Avoid the use of n to refer to counts. While using n to refer to counts is much shorter and might be standard in some circles, count is more explicit and less error-prone than n which may mean different things in other contexts (e.g., the length of the variable, an iterator).”
It can be tempting to use synonyms of “type”, in particular when “type” is already used for something else. Such synonyms include things like “category”, “kind” or “set”. When those terms are not required, they should be avoided and replaced by “type”.
Aggregation Suffixes
Don’t use avg or average to refer to the mean value.
Don’t use med to refer to the median.
Don’t use std or SD to refer to the standard deviation.
Don’t use IQR to refer to the interquartile range.
Don’t use total to designate the result of a sum operation.

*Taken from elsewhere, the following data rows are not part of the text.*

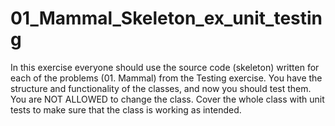 # 01_Mammal_Skeleton_ex_unit_testing
In this exercise everyone should use the source code (skeleton) written for each of the  problems (01. Mammal) from the Testing exercise. You have the structure and functionality of the classes, and now you should test them. You are NOT ALLOWED to change the class. Cover the whole class with unit tests to make sure that the class is working as intended. 
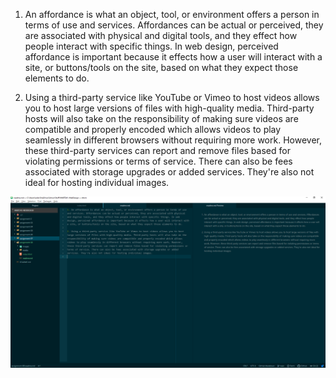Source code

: 1. An affordance is what an object, tool, or environment offers a person in terms of use and services. Affordances can be actual or perceived, they are associated with physical and digital tools, and they effect how people interact with specific things. In web design, perceived affordance is important because it effects how a user will interact with a site, or buttons/tools on the site, based on what they expect those elements to do.

2. Using a third-party service like YouTube or Vimeo to host videos allows you to host large versions of files with high-quality media. Third-party hosts will also take on the responsibility of making sure videos are compatible and properly encoded which allows videos to play seamlessly in different browsers without requiring more work. However, these third-party services can report and remove files based for violating permissions or terms of service. There can also be fees associated with storage upgrades or added services. They're also not ideal for hosting individual images.  

![screenshot](./images/assignment8screenshot.png) 
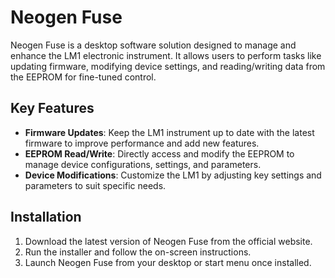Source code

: # Neogen Fuse

Neogen Fuse is a desktop software solution designed to manage and enhance the LM1 electronic instrument. It allows users to perform tasks like updating firmware, modifying device settings, and reading/writing data from the EEPROM for fine-tuned control.

## Key Features

- **Firmware Updates**: Keep the LM1 instrument up to date with the latest firmware to improve performance and add new features.
- **EEPROM Read/Write**: Directly access and modify the EEPROM to manage device configurations, settings, and parameters.
- **Device Modifications**: Customize the LM1 by adjusting key settings and parameters to suit specific needs.

## Installation

1. Download the latest version of Neogen Fuse from the official website.
2. Run the installer and follow the on-screen instructions.
3. Launch Neogen Fuse from your desktop or start menu once installed.


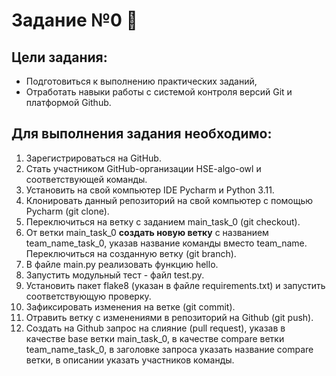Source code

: # Задание №0 👋

## Цели задания:
- Подготовиться к выполнению практических заданий,
- Отработать навыки работы с системой контроля версий Git и платформой Github.

## Для выполнения задания необходимо:
1. Зарегистрироваться на GitHub.
2. Стать участником GitHub-организации HSE-algo-owl и соответствующей команды.
3. Установить на свой компьютер IDE Pycharm и Python 3.11.
4. Клонировать данный репозиторий на свой компьютер с помощью Pycharm (git clone).
5. Переключиться на ветку с заданием main_task_0 (git checkout).
6. От ветки main_task_0 **создать новую ветку** с названием team_name_task_0, указав название команды вместо team_name. Переключиться на созданную ветку (git branch).
7. В файле main.py реализовать функцию hello.
8. Запустить модульный тест - файл test.py.
9. Установить пакет flake8 (указан в файле requirements.txt) и запустить соответствующую проверку.
10. Зафиксировать изменения на ветке (git commit).
11. Отравить ветку с изменениями в репозиторий на Github (git push).
12. Создать на Github запрос на слияние (pull request), указав в качестве base ветки main_task_0, в качестве compare ветки team_name_task_0, в заголовке запроса указать название compare ветки, в описании указать участников команды.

Use quantiles rather than percentiles because they allow naming the resulting variables in a simpler way. BDM uses the following convention to name the parameter X: - quantile(x, q = 0.23) -> quantile23 - quantile(x, q = 0.145) -> quantile145
Note that quantile(x, q = 1) can not be expressed using this convention. However, quantile(x, q = 1) is in fact equivalent to max(x) which is the preferred expression.
Variables can be sorted (for example from the smallest to the largest values) and some values can be tied (in which case the rank may no longer be represented by integers). Also, it might not be clear if the ranks are descending or ascending (e.g., age_rank). If such confusion arises, it is prefered to use a more explicit name (e.g., youngest_to_oldest or youngest_first_rank).
Transformation Suffixes
Always specify the base when using the log except for the natural log.
Referencing
Note that “id” typically implies a context, within which the “id’ is unique. That context must be made explicit. For example, trial_id may identify trials within a trial table for one activity completed by one subject.
If there is a column named id (i.e., without prefix), it is expected to be a primary key and there exists other tables or files that refer to this column; if such a link between tables does not exist, use index or name instead.
The postfix _id does not imply a particular data type: both integers and strings are valid.
*_uuids are expected to be globally unique.
*_uuids are not expected to be human interpretable.
Avoid using _uid suffix to refer to a UUID variable.
Within BDM, string-formatted Version 7 UUIDs are preferred over older versions or corresponding 128-bit integers. For example: 01934efd-35d5-79db-9aca-fc29b0451cd1.
There is no single widespread standard for hashing; rather there are multiple algorithms that can be used depending on the use case. You can use either CRC32 (32 hexadecimal characters; e.g., “098f6bcd4621d373cade4e832627b4f6”) or SHA256 (base64 characters, e.g., “d14a028c2a3a2bc9476102bb288234c415a2b01f828ea62ac5b3e42f”) depending on the probability of collision (i.e., two hashes for different data being identical). When that collision probability is deemed high, use SHA256.
Note that “index” typically implies a context, within which the indexing occurs and that context must be made explicit. For example, trial_index may index trials within a block.
BDM follows the convention of 1-based indexing: always starting counting/indexing from 1 rather than 0.
Avoid the use of *_number because it is ambiguous.
As with index and id, repetition assumes a context which must be clarified when ambiguous.
Repetition is 0-based: it starts “counting” at 0 rather than 1; *_iteration instead of *_repetition would make it 1-based like indices, but it is less explicit and thus less preferred.